| Thanks. These instructions are already present in the disassembled CsoundLib64, so I expect that your code will use the optimisations (I have not built it yet).
========================
Prof. Victor Lazzarini
Maynooth University
Ireland
> On 11 Jul 2021, at 21:54, Eduardo Moguillansky wrote:
>
> I took a brief look but I didn't see clear candidates for this in aops.c. I did apply this to the "sum" opcode, which resulted in the same kind of speed up when summing 4 or more signals.
>
> As a side note, to check if the optimizations are taking effect in macos, the disassembled code should have instructions like "movupd" and "addpd".
>
> On 11.07.21 13:10, Victor Lazzarini wrote:
>> Thanks for this.
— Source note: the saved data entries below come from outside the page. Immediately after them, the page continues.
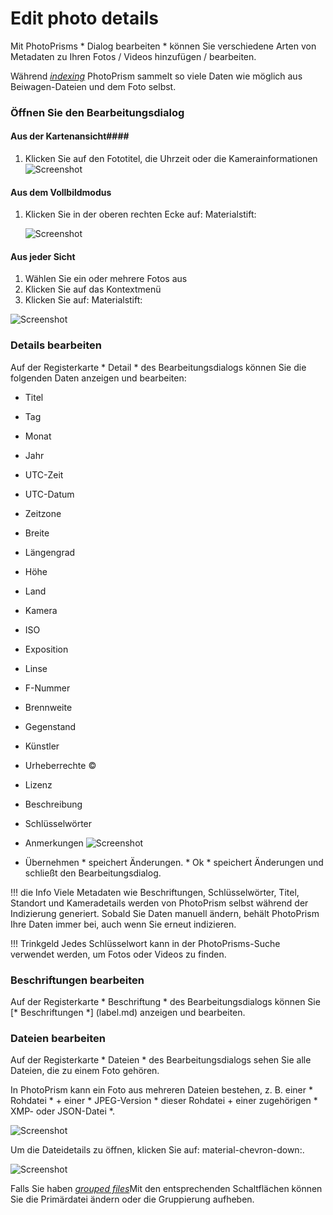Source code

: # Edit photo details #
Mit PhotoPrisms * Dialog bearbeiten * können Sie verschiedene Arten von Metadaten zu Ihren Fotos / Videos hinzufügen / bearbeiten.

Während [*indexing*](../index.md) PhotoPrism sammelt so viele Daten wie möglich aus Beiwagen-Dateien und dem Foto selbst.

### Öffnen Sie den Bearbeitungsdialog ###

#### Aus der Kartenansicht####

1. Klicken Sie auf den Fototitel, die Uhrzeit oder die Kamerainformationen
    ![Screenshot](img/edit-open-1.png)

#### Aus dem Vollbildmodus ####

1. Klicken Sie in der oberen rechten Ecke auf: Materialstift:

    ![Screenshot](img/edit-open-2.png)

#### Aus jeder Sicht ####

1. Wählen Sie ein oder mehrere Fotos aus
2. Klicken Sie auf das Kontextmenü
3. Klicken Sie auf: Materialstift:

![Screenshot](img/edit-open-3.png)

### Details bearbeiten ###
Auf der Registerkarte * Detail * des Bearbeitungsdialogs können Sie die folgenden Daten anzeigen und bearbeiten:

* Titel
* Tag
* Monat
* Jahr
* UTC-Zeit
* UTC-Datum
* Zeitzone
* Breite
* Längengrad
* Höhe
* Land
* Kamera
* ISO
* Exposition
* Linse
* F-Nummer
* Brennweite
* Gegenstand
* Künstler
* Urheberrechte ©
* Lizenz
* Beschreibung
* Schlüsselwörter
* Anmerkungen
![Screenshot](img/edit-details.png)

* Übernehmen * speichert Änderungen. * Ok * speichert Änderungen und schließt den Bearbeitungsdialog.

!!! die Info
     Viele Metadaten wie Beschriftungen, Schlüsselwörter, Titel, Standort und Kameradetails werden von PhotoPrism selbst während der Indizierung generiert.
     Sobald Sie Daten manuell ändern, behält PhotoPrism Ihre Daten immer bei, auch wenn Sie erneut indizieren.
    
!!! Trinkgeld
     Jedes Schlüsselwort kann in der PhotoPrisms-Suche verwendet werden, um Fotos oder Videos zu finden.
    
### Beschriftungen bearbeiten ###
Auf der Registerkarte * Beschriftung * des Bearbeitungsdialogs können Sie [* Beschriftungen *] (label.md) anzeigen und bearbeiten.
### Dateien bearbeiten ###
Auf der Registerkarte * Dateien * des Bearbeitungsdialogs sehen Sie alle Dateien, die zu einem Foto gehören.

In PhotoPrism kann ein Foto aus mehreren Dateien bestehen, z. B. einer * Rohdatei * + einer * JPEG-Version * dieser Rohdatei + einer zugehörigen * XMP- oder JSON-Datei *.

![Screenshot](img/files-1.png)

Um die Dateidetails zu öffnen, klicken Sie auf: material-chevron-down:.

![Screenshot](img/group-2.png)

Falls Sie haben [*grouped files*](stacks.md)Mit den entsprechenden Schaltflächen können Sie die Primärdatei ändern oder die Gruppierung aufheben.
I think I have the right flags for SIMD on my MacOS build that I use for releases (I’ve played with these a few years back), but
>> I will check.
>>
>> Not sure if there’s any gain to be had, but if you have the chance, could you look at the output mixing functions (aops.c) to see if your
>> solutions to arrays can also be applied there.
>>
>> best
>> ========================
>> Prof. Victor Lazzarini
>> Maynooth University
>> Ireland
>>
>>> On 11 Jul 2021, at 11:55, Eduardo Moguillansky wrote:
>>>
>>> *Warning*
>>>
>>> This email originated from outside of Maynooth University's Mail System. Do not reply, click links or open attachments unless you recognise the sender and know the content is safe.
>>>
>>> Hi,
>>>
>>> I just sent a PR which makes sumarray for audio arrays friendlier to
>>> simd compilation. It copies supercollider's approach, where audio
>>> signals are summed in groups of 4. With properly configured flags this
>>> results in very efficient horizontal simd instructions. On my system
>>> (linux, sandy bridge), with a properly configured cmake I see execution
>>> speed up to 9x faster, which is a great result for only a very small
>>> modification.
>>>
>>> cheers,
>>>
>>> eduardo
|